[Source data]
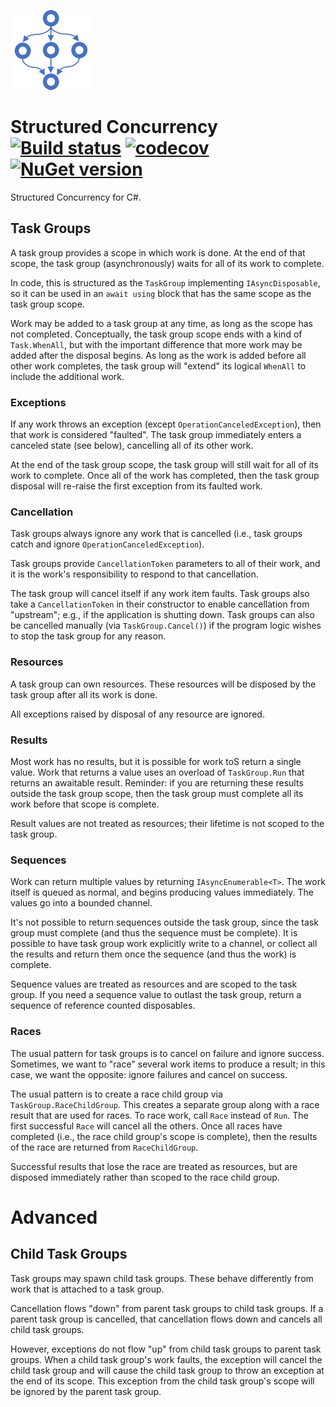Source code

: ![Logo](src/icon.png)

# Structured Concurrency [![Build status](https://github.com/StephenCleary/StructuredConcurrency/workflows/Build/badge.svg)](https://github.com/StephenCleary/StructuredConcurrency/actions?query=workflow%3ABuild) [![codecov](https://codecov.io/gh/StephenCleary/StructuredConcurrency/branch/master/graph/badge.svg)](https://codecov.io/gh/StephenCleary/StructuredConcurrency) [![NuGet version](https://badge.fury.io/nu/Nito.StructuredConcurrency.svg)](https://www.nuget.org/packages/Nito.StructuredConcurrency)
Structured Concurrency for C#.

## Task Groups

A task group provides a scope in which work is done.
At the end of that scope, the task group (asynchronously) waits for all of its work to complete.

In code, this is structured as the `TaskGroup` implementing `IAsyncDisposable`, so it can be used in an `await using` block that has the same scope as the task group scope.

Work may be added to a task group at any time, as long as the scope has not completed.
Conceptually, the task group scope ends with a kind of `Task.WhenAll`, but with the important difference that more work may be added after the disposal begins.
As long as the work is added before all other work completes, the task group will "extend" its logical `WhenAll` to include the additional work.

### Exceptions

If any work throws an exception (except `OperationCanceledException`), then that work is considered "faulted".
The task group immediately enters a canceled state (see below), cancelling all of its other work.

At the end of the task group scope, the task group will still wait for all of its work to complete.
Once all of the work has completed, then the task group disposal will re-raise the first exception from its faulted work.

### Cancellation

Task groups always ignore any work that is cancelled (i.e., task groups catch and ignore `OperationCanceledException`).

Task groups provide `CancellationToken` parameters to all of their work, and it is the work's responsibility to respond to that cancellation.

The task group will cancel itself if any work item faults.
Task groups also take a `CancellationToken` in their constructor to enable cancellation from "upstream"; e.g., if the application is shutting down.
Task groups can also be cancelled manually (via `TaskGroup.Cancel()`) if the program logic wishes to stop the task group for any reason.

### Resources

A task group can own resources.
These resources will be disposed by the task group after all its work is done.

All exceptions raised by disposal of any resource are ignored.

### Results

Most work has no results, but it is possible for work toS return a single value.
Work that returns a value uses an overload of `TaskGroup.Run` that returns an awaitable result.
Reminder: if you are returning these results outside the task group scope, then the task group must complete all its work before that scope is complete.

Result values are not treated as resources; their lifetime is not scoped to the task group.

### Sequences

Work can return multiple values by returning `IAsyncEnumerable<T>`.
The work itself is queued as normal, and begins producing values immediately.
The values go into a bounded channel.

It's not possible to return sequences outside the task group, since the task group must complete (and thus the sequence must be complete).
It is possible to have task group work explicitly write to a channel, or collect all the results and return them once the sequence (and thus the work) is complete.

Sequence values are treated as resources and are scoped to the task group.
If you need a sequence value to outlast the task group, return a sequence of reference counted disposables.

### Races

The usual pattern for task groups is to cancel on failure and ignore success.
Sometimes, we want to "race" several work items to produce a result; in this case, we want the opposite: ignore failures and cancel on success.

The usual pattern is to create a race child group via `TaskGroup.RaceChildGroup`.
This creates a separate group along with a race result that are used for races.
To race work, call `Race` instead of `Run`.
The first successful `Race` will cancel all the others.
Once all races have completed (i.e., the race child group's scope is complete), then the results of the race are returned from `RaceChildGroup`.

Successful results that lose the race are treated as resources, but are disposed immediately rather than scoped to the race child group.

# Advanced

## Child Task Groups

Task groups may spawn child task groups.
These behave differently from work that is attached to a task group.

Cancellation flows "down" from parent task groups to child task groups.
If a parent task group is cancelled, that cancellation flows down and cancels all child task groups.

However, exceptions do not flow "up" from child task groups to parent task groups.
When a child task group's work faults, the exception will cancel the child task group and will cause the child task group to throw an exception at the end of its scope.
This exception from the child task group's scope will be ignored by the parent task group.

- _What the exercise asks_
Every line above from the line with "### Resources" to the line with "Work that returns", both included, must be reproduced exactly, and no other line may appear.

- _Answer below_
### Resources

A task group can own resources.
These resources will be disposed by the task group after all its work is done.

All exceptions raised by disposal of any resource are ignored.

### Results

Most work has no results, but it is possible for work toS return a single value.
Work that returns a value uses an overload of `TaskGroup.Run` that returns an awaitable result.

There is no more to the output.